In mathematics, the capacitated arc routing problem (CARP) is that of finding the shortest tour with a minimum graph/travel distance of a mixed graph with undirected edges and directed arcs given capacity constraints for objects that move along the graph that represent snow-plowers, street sweeping machines, or winter gritters, or other real-world objects with capacity constraints. The constraint can be imposed for the length of time the vehicle is away from the central depot, or a total distance traveled, or a combination of the two with different weighting factors.

There are many different variations of the CARP described in the book Arc Routing:Problems, Methods, and Applications by Ángel Corberán and Gilbert Laporte.

Solving the CARP involves the study of graph theory, arc routing, operations research, and geographical routing algorithms to find the shortest path efficiently.

The CARP is NP-hard arc routing problem.

==Large-scale capacitated arc routing problem==
A large-scale capacitated arc routing problem (LSCARP) is a variant of the CARP that covers 300 or more edges to model complex arc routing problems at large scales.

Yi Mei et al. published an algorithm for solving the large-scale capacitated arc routing problem using a cooperative co-evolution algorithm.

LSCARP can be solved with a divide and conquer algorithm applied to route cutting off decomposition.

The LSCARP can also be solved with an iterative local search that improves on upper and lower bounds of other methods.

An LSCARP algorithm has been applied to waste collection in Denmark with a fast heuristic named FAST-CARP.

The algorithm is also often referred to as the Time Capacitated Arc Routing Problem often referred to as TCARP. The TCARP can be solved with a metaheuristic in a reasonable amount of time.

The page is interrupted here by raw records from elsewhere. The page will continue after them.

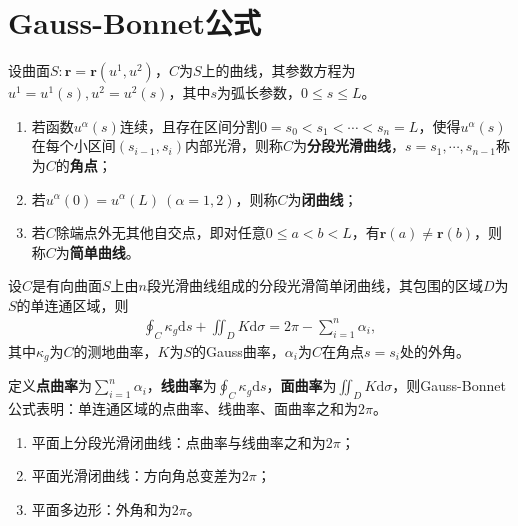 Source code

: \documentclass[../../main.tex]{subfiles}%
\begin{document}
\section{Gauss-Bonnet公式}

\begin{definition}
设曲面$S:\boldsymbol{r}=\boldsymbol{r}(u^1,u^2)$，$C$为$S$上的曲线，其参数方程为$u^1=u^1(s),u^2=u^2(s)$，其中$s$为弧长参数，$0\leqslant s\leqslant L$。
\begin{enumerate}[(1)]
\item 若函数$u^\alpha(s)$连续，且存在区间分割$0=s_0<s_1<\cdots<s_n=L$，使得$u^\alpha(s)$在每个小区间$(s_{i-1},s_i)$内部光滑，则称$C$为\textbf{分段光滑曲线}，$s=s_1,\cdots,s_{n-1}$称为$C$的\textbf{角点}；
\item 若$u^\alpha(0)=u^\alpha(L)\ (\alpha=1,2)$，则称$C$为\textbf{闭曲线}；
\item 若$C$除端点外无其他自交点，即对任意$0\leqslant a<b<L$，有$\boldsymbol{r}(a)\neq\boldsymbol{r}(b)$，则称$C$为\textbf{简单曲线}。
\end{enumerate}
\end{definition}

\begin{theorem}
设$C$是有向曲面$S$上由$n$段光滑曲线组成的分段光滑简单闭曲线，其包围的区域$D$为$S$的单连通区域，则
\begin{align}
\oint_{C}\kappa_g\mathrm{d}s+\iint_{D}K\mathrm{d}\sigma=2\pi-\sum_{i=1}^{n}\alpha_i,\label{eq:gaussbonnet1}
\end{align}
其中$\kappa_g$为$C$的测地曲率，$K$为$S$的Gauss曲率，$\alpha_i$为$C$在角点$s=s_i$处的外角。
\end{theorem}

\begin{remark}
定义\textbf{点曲率}为$\sum_{i=1}^{n}\alpha_i$，\textbf{线曲率}为$\oint_{C}\kappa_g\mathrm{d}s$，\textbf{面曲率}为$\iint_{D}K\mathrm{d}\sigma$，则Gauss-Bonnet公式表明：单连通区域的点曲率、线曲率、面曲率之和为$2\pi$。
\begin{enumerate}[(1)]
\item 平面上分段光滑闭曲线：点曲率与线曲率之和为$2\pi$；
\item 平面光滑闭曲线：方向角总变差为$2\pi$；
\item 平面多边形：外角和为$2\pi$。
\end{enumerate}
\end{remark}
\end{document}
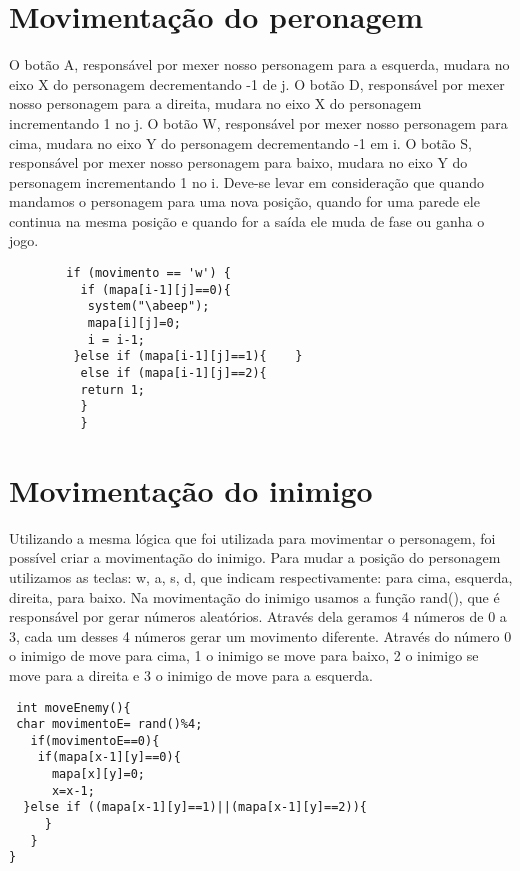 \documentclass[journal]{IEEEtran}
\begin{document}
\section{Movimentação do peronagem}
O botão A, responsável por mexer nosso personagem para a esquerda, mudara no eixo X do personagem decrementando -1 de j. O botão D, responsável por mexer nosso personagem para a direita, mudara no eixo X do personagem incrementando 1 no j. O botão W, responsável por mexer nosso personagem para cima, mudara no eixo Y do personagem decrementando -1 em i. O botão S, responsável por mexer nosso personagem para baixo, mudara no eixo Y do personagem  incrementando 1 no i. Deve-se levar em consideração que quando mandamos o personagem para uma nova posição, quando for uma parede ele continua na mesma posição e quando for a saída ele muda de fase ou ganha o jogo. 

\begin{lstlisting}  
        if (movimento == 'w') {  
          if (mapa[i-1][j]==0){ 
           system("\abeep"); 
           mapa[i][j]=0; 
           i = i-1; 
         }else if (mapa[i-1][j]==1){    } 
          else if (mapa[i-1][j]==2){ 
          return 1;
          }
          }
          \end{lstlisting}
\section{Movimentação do inimigo}
Utilizando a mesma lógica que foi utilizada para movimentar o personagem, foi possível criar a movimentação do inimigo. Para mudar a posição do personagem utilizamos as teclas: w, a, s, d, que indicam respectivamente: para cima, esquerda, direita, para baixo. Na movimentação do inimigo usamos a função rand(), que é responsável por gerar números aleatórios. Através dela geramos 4 números de 0 a 3, cada um desses 4 números gerar um movimento diferente. Através do número 0 o inimigo de move para cima, 1 o inimigo se move para baixo, 2 o inimigo se move para a direita e 3 o inimigo de move para a esquerda. 

\begin{lstlisting}  
 int moveEnemy(){
 char movimentoE= rand()%4;
   if(movimentoE==0){
    if(mapa[x-1][y]==0){
      mapa[x][y]=0;
      x=x-1;
  }else if ((mapa[x-1][y]==1)||(mapa[x-1][y]==2)){
     }
   }
}
         \end{lstlisting}
         
\end{document}
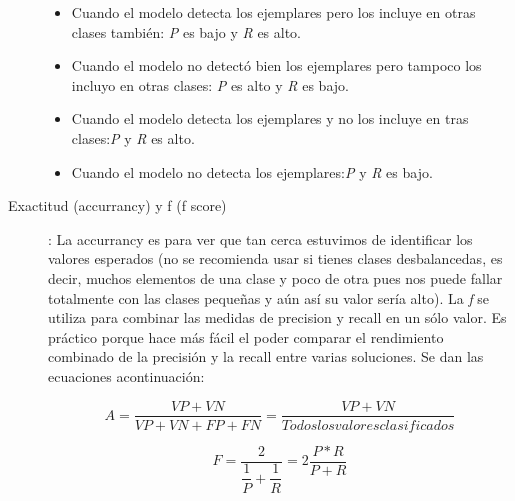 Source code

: \begin{description}
    \begin{itemize}
     \item Cuando el modelo detecta los ejemplares pero los incluye en otras clases también: \emph{P} es bajo y \emph{R} es alto. 
     \item Cuando el modelo no detectó bien los ejemplares pero tampoco los incluyo en otras clases: \emph{P} es alto y \emph{R} es bajo. 
     \item Cuando el modelo detecta los ejemplares y no los incluye en tras clases:\emph{P} y \emph{R} es alto. 
     \item Cuando el modelo no detecta los ejemplares:\emph{P} y \emph{R} es bajo. 
     \end{itemize}

 \item [Exactitud (accurrancy) y f (f score)]: La accurrancy es para ver que tan cerca estuvimos de identificar los valores esperados (no se recomienda usar si tienes clases desbalancedas, es decir, muchos elementos de una clase y poco de otra pues nos puede fallar totalmente con las clases pequeñas y aún así su valor sería alto). La \emph{f} se utiliza para combinar las medidas de precision y recall en un sólo valor. Es práctico porque hace más fácil el poder comparar el rendimiento combinado de la precisión y la recall entre varias soluciones. Se dan las ecuaciones acontinuación:
    
    \begin{equation}
     A = \dfrac{VP+VN}{VP + VN + FP + FN} = \dfrac{VP+VN}{Todos los valores clasificados}     
    \end{equation}

    \begin{equation}
     F = \dfrac{2}{\dfrac{1}{P} +\dfrac{1}{R} }= 2 \dfrac{P * R}{P + R}
    \end{equation}

\end{description}

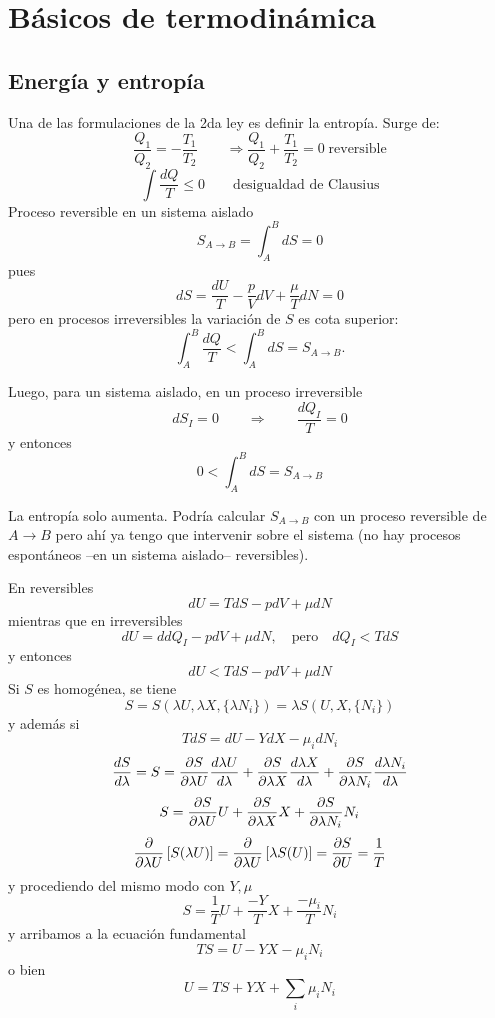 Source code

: \documentclass[10pt,oneside]{CBFT_book}
\begin{document}
\chapter{Básicos de termodinámica}


\section{Energía y entropía}

Una de las formulaciones de la 2da ley es definir la entropía. Surge de:
\[
	\frac{Q_1}{Q_2} = -\frac{T_1}{T_2} \qquad \Rightarrow \frac{Q_1}{Q_2} + \frac{T_1}{T_2} = 0 \;
	\text{reversible}
\]
\[
	\int \frac{dQ}{T} \leq 0 \qquad \text{desigualdad de Clausius}
\] 
Proceso reversible en un sistema aislado
\[
	S_{A\to B} = \int_A^B dS = 0
\]
pues 
\[
	dS =\frac{dU}{T} - \frac{p}{V}dV + \frac{\mu}{T}dN = 0
\]
pero en procesos irreversibles la variación de $S$ es cota superior:
\[
	\int_A^B \frac{dQ}{T} < \int_A^B dS = S_{A\to B}.
\]

Luego, para un sistema aislado, en un proceso irreversible 
\[
	dS_I = 0 \qquad \Rightarrow \qquad \frac{dQ_I}{T} = 0
\]
y entonces
\[
	0 < \int_A^B  dS =  S_{A\to B}
\]

La entropía solo aumenta. Podría calcular $S_{A\to B}$ con un proceso reversible de $A\to B$ pero ahí 
ya tengo que intervenir sobre el sistema (no hay procesos espontáneos --en un sistema aislado-- reversibles).

En reversibles
\[
	dU = TdS - pdV + \mu dN
\]
mientras que en irreversibles
\[
	dU = ddQ_I - pdV +\mu dN, \quad \text{pero} \quad dQ_I < TdS 
\]
y entonces
\[
	dU < TdS - pdV + \mu dN
\]
Si $S$ es homogénea, se tiene
\[
	S = S(\lambda U, \lambda X, \{\lambda N_i\}) = \lambda S( U, X, \{ N_i\})
\]
y además si 
\[
	TdS = dU - YdX - \mu_i dN_i
\]
\[
	\frac{d^{\hspace{-0.05em}} {S}}{d {\lambda}^{\hspace{-0.05em}}} = S = \frac{\partial^{\hspace{-0.05em}} {S}}{\partial {\lambda U}^{\hspace{-0.05em}}}\frac{d^{\hspace{-0.05em}} {\lambda U}}{d {\lambda}^{\hspace{-0.05em}}} +
	\frac{\partial^{\hspace{-0.05em}} {S}}{\partial {\lambda X}^{\hspace{-0.05em}}}\frac{d^{\hspace{-0.05em}} {\lambda X}}{d {\lambda}^{\hspace{-0.05em}}} +
	\frac{\partial^{\hspace{-0.05em}} {S}}{\partial {\lambda N_i}^{\hspace{-0.05em}}}\frac{d^{\hspace{-0.05em}} {\lambda N_i}}{d {\lambda}^{\hspace{-0.05em}}}
\]
\[
	S = \frac{\partial^{\hspace{-0.05em}} {S}}{\partial {\lambda U}^{\hspace{-0.05em}}} U + \frac{\partial^{\hspace{-0.05em}} {S}}{\partial {\lambda X}^{\hspace{-0.05em}}} X + \frac{\partial^{\hspace{-0.05em}} {S}}{\partial {\lambda N_i}^{\hspace{-0.05em}}} N_i
\]
\[
	\frac{\partial^{\hspace{-0.05em}} {}}{\partial {\lambda U}^{\hspace{-0.05em}}}\left[ S(\lambda U)\right] = 
	\frac{\partial^{\hspace{-0.05em}} {}}{\partial {\lambda U}^{\hspace{-0.05em}}}\left[ \lambda S( U)\right] = \frac{\partial^{\hspace{-0.05em}} {S}}{\partial {U}^{\hspace{-0.05em}}} = \frac{1}{T}
\]
y procediendo del mismo modo con $Y,\mu$
\[
	S = \frac{1}{T} U + \frac{-Y}{T} X + \frac{-\mu_i}{T} N_i
\]
y arribamos a la ecuación fundamental
\[
	TS = U - YX - \mu_i N_i 
\]
o bien
\[
	U = TS + YX + \sum_i \mu_i N_i
\]
\end{document}
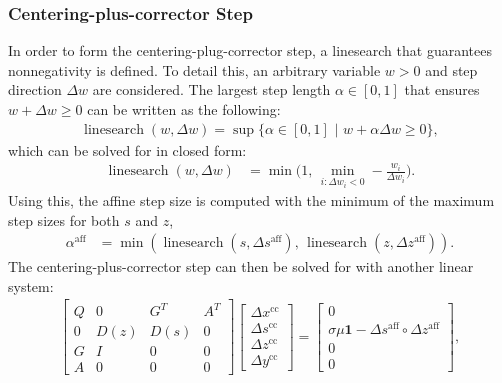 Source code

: \subsubsection{Centering-plus-corrector Step}
%
In order to form the centering-plug-corrector step, a linesearch that guarantees nonnegativity is defined. To detail this, an arbitrary variable $w > 0$ and step direction $\Delta w$ are considered. The largest step length $\alpha \in [0, 1]$ that ensures $w + \Delta w \geq 0$ can be written as the following:
%
\begin{align}
    \operatorname{linesearch}(w, \Delta w) = \sup\{\alpha \in [0, 1] \,\,|\,\, w + \alpha \Delta w \geq 0\},
\end{align}
%
which can be solved for in closed form:
%
\begin{align}
    \operatorname{linesearch}(w, \Delta w) &= \min \bigg( 1,\, \min_{i:\Delta w_i < 0} -\frac{w_i}{\Delta w_i} \bigg) .\label{sec:background:linesearch}
\end{align}
%
Using this, the affine step size is computed with the minimum of the maximum step sizes for both $s$ and $z$,
%
\begin{align}
    \alpha^\text{aff} &= \min( \operatorname{linesearch}(s, \Delta s^\text{aff}),\, \operatorname{linesearch}(z, \Delta z^\text{aff}) ).
\end{align}
%
The centering-plus-corrector step can then be solved for with another linear system:
%
\begin{align}
    \begin{bmatrix}
        Q & 0 & G^{T} & A^{T} \\
        0 & D(z) & D(s) & 0 \\
        G & I & 0 & 0 \\
        A & 0 & 0 & 0
    \end{bmatrix}
    \begin{bmatrix}
        \Delta x^\text{cc} \\
        \Delta s^\text{cc} \\
        \Delta z^\text{cc} \\
        \Delta y^\text{cc}
    \end{bmatrix}
    = \begin{bmatrix}
        0 \\
        \sigma \mu \mathbf{1} - \Delta s^\text{aff} \circ \Delta z^\text{aff}\\
        0\\
        0
        \end{bmatrix} \label{sec:background:ls_cc},
\end{align}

The TCARP often arises when volume constraints do not apply for example meter reading

Zhang et al. created a metaheuristic to solve a generalization named the large-scale multi-depot CARP (LSMDCARP) named route clustering and search heuristic.

An algorithm for the LSCARP named Extension step and statistical filtering for large-scale CARP (ESMAENS) was developed in 2017.

The LSCARP can be extended to a large-scale capacitated vehicle routing problem with a hierarchical decomposition algorithm. The LSCVRP can be solved with an evolutionary method based on local search. Solving the LSCVRP can be done by integrated support vector machines and random forest methods.

An algorithm to solve LSCARP based on simulated annealing named FILO was developed by Accorsi et al.